I rarely watch Channel 4 news and Krishnan Guru-Murthy’s interviewing approach is hardly my cup of tea, but having heard Justin Webb questioning Bristol’s Black Mayor this morning, I must say that I thought Channel 4 was the more probing of the two. Was Marvin Rees in favour of ‘direct (mob) action’ or was he in favour of upholding the rule of law?
Isn’t there a little inconsistency in a black mayor, who (let’s assume) had been democratically elected, speaking so unequivocally about institutional racism against black people? I suppose this is a case where the exception (dis)proves the rule, but nevertheless, someone might have pointed out the irony there.
“We have a statue of someone who made their money by throwing our people into water…and now he’s on the bottom of the water.” – Labour’s Marvin Rees, the directly elected Mayor of Bristol.
Militant black power (strongly connected to the Nation of Islam) is one of the most racist anti-white organisations that has ever been created. Having listened to Any Questions and Any Answers (which left this topic to the last minute) I gather that white people are collectively responsible for the murder of George Floyd, but it's unclear if anti-racism covers all forms of racism, or is merely a skin-shade type of thing.
What if you're a little more olive-skinned than your average whitey? When schools used to send us those over-priced whole-class photos that we were expected to buy, our children’s little olivey-complexioned faces always stood out amongst a sea of pale-pinks and the occasional little black one. Can you get a Pantone shade-card that determines whether your life matters or not?
I think I’m excluded from both white privilege and black victimhood, and these anti-racist demonstrators seem remarkably unconcerned about a whole lot of race-related injustices that affect people of all hues or are perpetrated by blacks.
Oh, and watching Labour’s democratically elected Dawn Butler complaining about racism on the BBC whilst the Labour Party is being investigated by the ECHR for antisemitism is another of the inconsistent messages that the BBC routinely lets the most hypocritical and obviously opportunistic BLM advocates get away with.
Update:
Brendan O’Neill
Update:
Brendan O’Neill
"The idea that the tearing down of Colston's statue was a reckoning with the historic crime of slavery is especially ridiculous.
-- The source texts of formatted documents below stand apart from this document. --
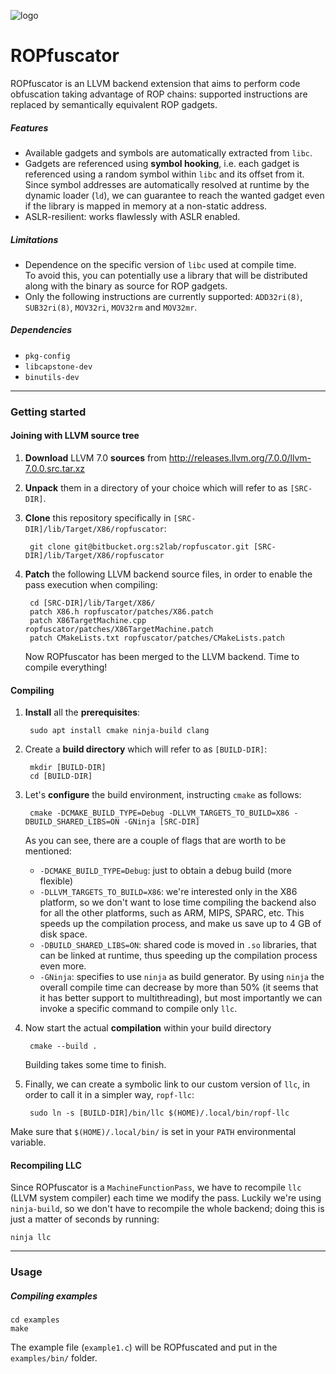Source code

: ![logo](https://i.imgur.com/dSAJ2VG.png)
# ROPfuscator
ROPfuscator is an LLVM backend extension that aims to perform code obfuscation taking advantage of ROP chains: supported instructions are replaced by semantically equivalent ROP gadgets.

##### Features
- Available gadgets and symbols are automatically extracted from `libc`.
- Gadgets are referenced using **symbol hooking**, i.e. each gadget is referenced using a random symbol within `libc` and its offset from it. Since symbol addresses are automatically resolved at runtime by the dynamic loader (`ld`), we can guarantee to reach the wanted gadget even if the library is mapped in memory at a non-static address.
- ASLR-resilient: works flawlessly with ASLR enabled.

##### Limitations
- Dependence on the specific version of `libc` used at compile time.  
    To avoid this, you can potentially use a library that will be distributed along with the binary as source for ROP gadgets.
- Only the following instructions are currently supported: `ADD32ri(8)`, `SUB32ri(8)`, `MOV32ri`, `MOV32rm` and `MOV32mr`.

##### Dependencies
- `pkg-config`
- `libcapstone-dev`
- `binutils-dev`

-------

### Getting started
#### Joining with LLVM source tree
1. **Download** LLVM 7.0 **sources** from http://releases.llvm.org/7.0.0/llvm-7.0.0.src.tar.xz
2. **Unpack** them in a directory of your choice which will refer to as `[SRC-DIR]`. 
3. **Clone** this repository specifically in `[SRC-DIR]/lib/Target/X86/ropfuscator`:

        git clone git@bitbucket.org:s2lab/ropfuscator.git [SRC-DIR]/lib/Target/X86/ropfuscator


4. **Patch** the following LLVM backend source files, in order to enable the pass execution when compiling:

        cd [SRC-DIR]/lib/Target/X86/
        patch X86.h ropfuscator/patches/X86.patch
        patch X86TargetMachine.cpp ropfuscator/patches/X86TargetMachine.patch
        patch CMakeLists.txt ropfuscator/patches/CMakeLists.patch


    Now ROPfuscator has been merged to the LLVM backend. Time to compile everything!

#### Compiling

1. **Install** all the **prerequisites**:

        sudo apt install cmake ninja-build clang

3. Create a **build directory** which will refer to as `[BUILD-DIR]`:

        mkdir [BUILD-DIR]
        cd [BUILD-DIR]

4. Let's **configure** the build environment, instructing `cmake` as follows:

        cmake -DCMAKE_BUILD_TYPE=Debug -DLLVM_TARGETS_TO_BUILD=X86 -DBUILD_SHARED_LIBS=ON -GNinja [SRC-DIR] 

    As you can see, there are a couple of flags that are worth to be mentioned:

    - `-DCMAKE_BUILD_TYPE=Debug`: just to obtain a debug build (more flexible)
    - `-DLLVM_TARGETS_TO_BUILD=X86`: we're interested only in the X86 platform, so we don't want to lose time compiling the backend also for all the other platforms, such as ARM, MIPS, SPARC, etc. This speeds up the compilation process, and make us save up to 4 GB of disk space.
    - `-DBUILD_SHARED_LIBS=ON`: shared code is moved in `.so` libraries, that can be linked at runtime, thus speeding up the compilation process even more.
    - `-GNinja`: specifies to use `ninja` as build generator. By using `ninja` the overall compile time can decrease by more than 50% (it seems that it has better support to multithreading), but most importantly we can invoke a specific command to compile only `llc`.
    
5. Now start the actual **compilation** within your build directory

        cmake --build .

    Building takes some time to finish. 

6. Finally, we can create a symbolic link to our custom version of `llc`, in order to call it in a simpler way, `ropf-llc`:

        sudo ln -s [BUILD-DIR]/bin/llc $(HOME)/.local/bin/ropf-llc

Make sure that `$(HOME)/.local/bin/` is set in your `PATH` environmental variable.

#### Recompiling LLC 
Since ROPfuscator is a `MachineFunctionPass`, we have to recompile `llc` (LLVM system compiler) each time we modify the pass. 
Luckily we're using `ninja-build`, so we don't have to recompile the whole backend; doing this is just a matter of seconds by running:

    ninja llc

----------

### Usage
##### Compiling examples

    cd examples
    make

The example file (`example1.c`) will be ROPfuscated and put in the `examples/bin/` folder.


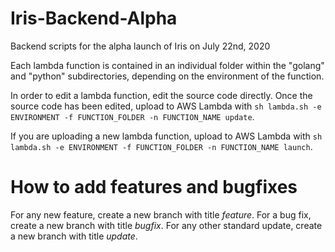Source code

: # Iris-Backend-Alpha
Backend scripts for the alpha launch of Iris on July 22nd, 2020

Each lambda function is contained in an individual folder within the "golang" and "python" subdirectories, depending on the environment of the function.

In order to edit a lambda function, edit the source code directly. Once the source code has been edited, upload to AWS Lambda with 
`sh lambda.sh -e ENVIRONMENT -f FUNCTION_FOLDER -n FUNCTION_NAME update`.

If you are uploading a new lambda function, upload to AWS Lambda with 
`sh lambda.sh -e ENVIRONMENT -f FUNCTION_FOLDER -n FUNCTION_NAME launch`.


# How to add features and bugfixes
For any new feature, create a new branch with title <author-name>_feature_<feature-name>. For a bug fix, create a new branch with title <author-name>_bugfix_<bugfix-name>. For any other standard update, create a new branch with title <author-name>_update_<update-name>.
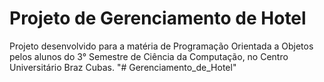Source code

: # Projeto de Gerenciamento de Hotel

Projeto desenvolvido para a matéria de Programação Orientada a Objetos pelos alunos do 3° Semestre de Ciência da Computação, no Centro Universitário Braz Cubas.
"# Gerenciamento_de_Hotel" 
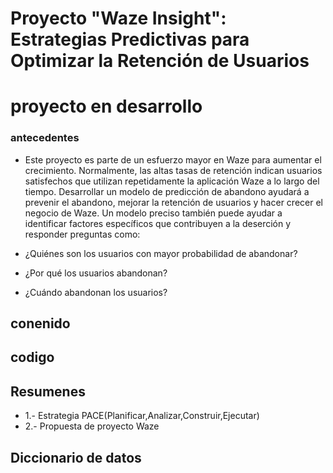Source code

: # Proyecto "Waze Insight": Estrategias Predictivas para Optimizar la Retención de Usuarios


# **proyecto en desarrollo**

### antecedentes 
- Este proyecto es parte de un esfuerzo mayor en Waze para aumentar el crecimiento. Normalmente, las altas tasas de retención indican usuarios satisfechos que utilizan repetidamente la aplicación Waze a lo largo del tiempo. Desarrollar un modelo de predicción de abandono ayudará a prevenir el abandono, mejorar la retención de usuarios y hacer crecer el negocio de Waze. Un modelo preciso también puede ayudar a identificar factores específicos que contribuyen a la deserción y responder preguntas como: 
 - ¿Quiénes son los usuarios con mayor probabilidad de abandonar?

 - ¿Por qué los usuarios abandonan? 

 - ¿Cuándo abandonan los usuarios? 


## conenido 

## codigo

## Resumenes 
- 1.- Estrategia PACE(Planificar,Analizar,Construir,Ejecutar)
- 2.- Propuesta de proyecto Waze

## Diccionario de datos 
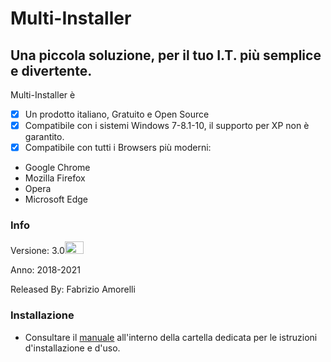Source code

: # Multi-Installer
## Una piccola soluzione, per il tuo I.T. più semplice e divertente.

Multi-Installer è 

- [x] Un prodotto italiano, Gratuito e Open Source
- [x] Compatibile con i sistemi Windows 7-8.1-10, il supporto per XP non è garantito.
- [x] Compatibile con tutti i Browsers più moderni:
- Google Chrome
- Mozilla Firefox
- Opera
- Microsoft Edge

### Info

Versione: 3.0<img src="https://multi-installer.it/img/new.gif" width="30" height="20">

Anno: 2018-2021

Released By: Fabrizio Amorelli

### Installazione
- Consultare il [manuale](manuali/Multinstaller.pdf) all'interno della cartella dedicata per le istruzioni d'installazione e d'uso.

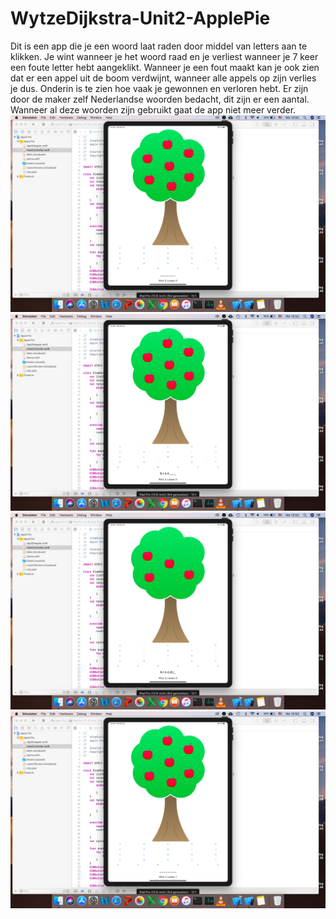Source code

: # WytzeDijkstra-Unit2-ApplePie

Dit is een app die je een woord laat raden door middel van letters aan te klikken.
Je wint wanneer je het woord raad en je verliest wanneer je 7 keer een foute letter hebt aangeklikt.
Wanneer je een fout maakt kan je ook zien dat er een appel uit de boom verdwijnt, wanneer alle appels op zijn verlies je dus.
Onderin is te zien hoe vaak je gewonnen en verloren hebt.
Er zijn door de maker zelf Nederlandse woorden bedacht, dit zijn er een aantal.
Wanneer al deze woorden zijn gebruikt gaat de app niet meer verder.
![alt text](https://github.com/wytzz/WytzeDijkstra-Unit2-ApplePie/blob/master/doc/Schermafbeelding%202018-11-28%20om%2013.52.37.png)
![alt text](https://github.com/wytzz/WytzeDijkstra-Unit2-ApplePie/blob/master/doc/Schermafbeelding%202018-11-28%20om%2013.52.46.png)
![alt text](https://github.com/wytzz/WytzeDijkstra-Unit2-ApplePie/blob/master/doc/Schermafbeelding%202018-11-28%20om%2013.52.55.png)
![alt text](https://github.com/wytzz/WytzeDijkstra-Unit2-ApplePie/blob/master/doc/Schermafbeelding%202018-11-28%20om%2013.53.18.png)

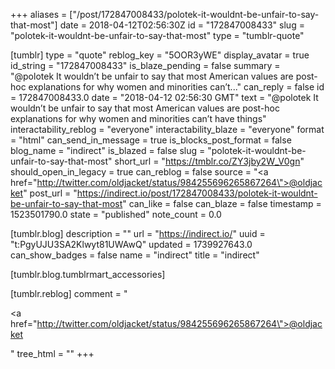 +++
aliases = ["/post/172847008433/polotek-it-wouldnt-be-unfair-to-say-that-most"]
date = 2018-04-12T02:56:30Z
id = "172847008433"
slug = "polotek-it-wouldnt-be-unfair-to-say-that-most"
type = "tumblr-quote"

[tumblr]
type = "quote"
reblog_key = "5OOR3yWE"
display_avatar = true
id_string = "172847008433"
is_blaze_pending = false
summary = "@polotek It wouldn’t be unfair to say that most American values are post-hoc explanations for why women and minorities can’t..."
can_reply = false
id = 172847008433.0
date = "2018-04-12 02:56:30 GMT"
text = "@polotek It wouldn’t be unfair to say that most American values are post-hoc explanations for why women and minorities can’t have things"
interactability_reblog = "everyone"
interactability_blaze = "everyone"
format = "html"
can_send_in_message = true
is_blocks_post_format = false
blog_name = "indirect"
is_blazed = false
slug = "polotek-it-wouldnt-be-unfair-to-say-that-most"
short_url = "https://tmblr.co/ZY3jby2W_V0gn"
should_open_in_legacy = true
can_reblog = false
source = "<a href=\"http://twitter.com/oldjacket/status/984255696265867264\">@oldjacket</a>"
post_url = "https://indirect.io/post/172847008433/polotek-it-wouldnt-be-unfair-to-say-that-most"
can_like = false
can_blaze = false
timestamp = 1523501790.0
state = "published"
note_count = 0.0

[tumblr.blog]
description = ""
url = "https://indirect.io/"
uuid = "t:PgyUJU3SA2Klwyt81UWAwQ"
updated = 1739927643.0
can_show_badges = false
name = "indirect"
title = "indirect"

[tumblr.blog.tumblrmart_accessories]

[tumblr.reblog]
comment = "<p><a href=\"http://twitter.com/oldjacket/status/984255696265867264\">@oldjacket</a></p>"
tree_html = ""
+++
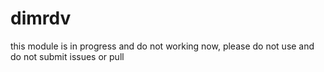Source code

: # dimrdv
this module is in progress and do not working now, please do not use and do not submit issues or pull
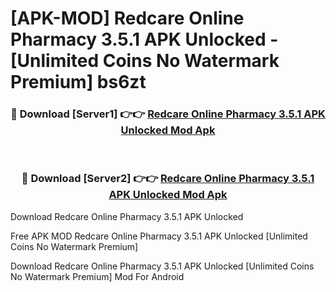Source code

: # [APK-MOD] Redcare  Online Pharmacy 3.5.1 APK Unlocked - [Unlimited Coins No Watermark Premium] bs6zt



<div align="center">
<h3>🔴 Download [Server1] 👉👉 <a href="https://momento.my/?title=Redcare__Online_Pharmacy_3.5.1_APK_Unlocked">Redcare  Online Pharmacy 3.5.1 APK Unlocked Mod Apk</a></h3><br>

<h3>🔴 Download [Server2] 👉👉 <a href="https://momento.my/?title=Redcare__Online_Pharmacy_3.5.1_APK_Unlocked">Redcare  Online Pharmacy 3.5.1 APK Unlocked Mod Apk</a></h3>
</div>



Download Redcare  Online Pharmacy 3.5.1 APK Unlocked 

Free APK MOD Redcare  Online Pharmacy 3.5.1 APK Unlocked [Unlimited Coins No Watermark Premium]

Download Redcare  Online Pharmacy 3.5.1 APK Unlocked [Unlimited Coins No Watermark Premium] Mod For Android
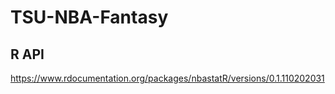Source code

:# TSU-NBA-Fantasy

## R API
  https://www.rdocumentation.org/packages/nbastatR/versions/0.1.110202031
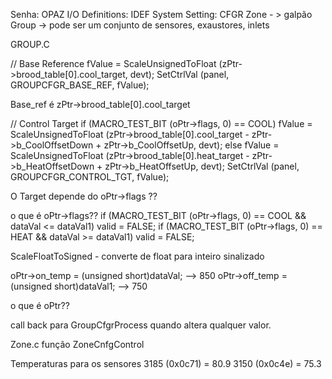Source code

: Senha: OPAZ
I/O Definitions: IDEF
System Setting: CFGR
Zone - > galpão
Group -> pode ser um conjunto de sensores, exaustores, inlets


GROUP.C

// Base Reference
fValue = ScaleUnsignedToFloat (zPtr->brood_table[0].cool_target, devt);
SetCtrlVal (panel, GROUPCFGR_BASE_REF, fValue);

Base_ref é zPtr->brood_table[0].cool_target

// Control Target
if (MACRO_TEST_BIT (oPtr->flags, 0) == COOL)
	fValue = ScaleUnsignedToFloat (zPtr->brood_table[0].cool_target - zPtr->b_CoolOffsetDown + zPtr->b_CoolOffsetUp, devt);
else
	fValue = ScaleUnsignedToFloat (zPtr->brood_table[0].heat_target - zPtr->b_HeatOffsetDown + zPtr->b_HeatOffsetUp, devt);
SetCtrlVal (panel, GROUPCFGR_CONTROL_TGT, fValue);

O Target depende do oPtr->flags ??


o que é oPtr->flags??
if (MACRO_TEST_BIT (oPtr->flags, 0) == COOL && dataVal <= dataVal1)
	valid = FALSE;
if (MACRO_TEST_BIT (oPtr->flags, 0) == HEAT && dataVal >= dataVal1)
	valid = FALSE;


ScaleFloatToSigned  - converte de float para inteiro sinalizado

oPtr->on_temp = (unsigned short)dataVal; --> 850
oPtr->off_temp = (unsigned short)dataVal1; --> 750

o que é oPtr??

call back para GroupCfgrProcess quando altera qualquer valor.



Zone.c
função ZoneCnfgControl 



Temperaturas para os sensores
3185 (0x0c71) = 80.9 
3150 (0x0c4e) = 75.3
Britain has had its reckoning with the horrors of slavery. The entire West has. I bet you could not find a single person in this country who thinks slavery was anything other than an abomination.
[...] "Everyone knows how immoral slavery was. There is something deeply patronising in the idea that we all needed to witness the performative iconoclasm of the woke Taliban in Bristol yesterday in order to understand how terrible slavery is. Believe it or not, British people are not racists biting at the bit for the return of slavery.
[…]"Colston lavished money on Bristol. He funded alms houses, schools, hospitals. Some of these institutions are still standing. Tear them down? After all, they were built with the blood money of a slave trader.Will Heaven has also written about this in the Spectator and ITV has even produced a shortlist of persons and institutions that, it could be argued, should be torn down and erased from history in accordance with the revisionist ‘black revolution’. Edward Colston and of course Cecil Rhodes, Sir Robert Peel and a plethora of street names.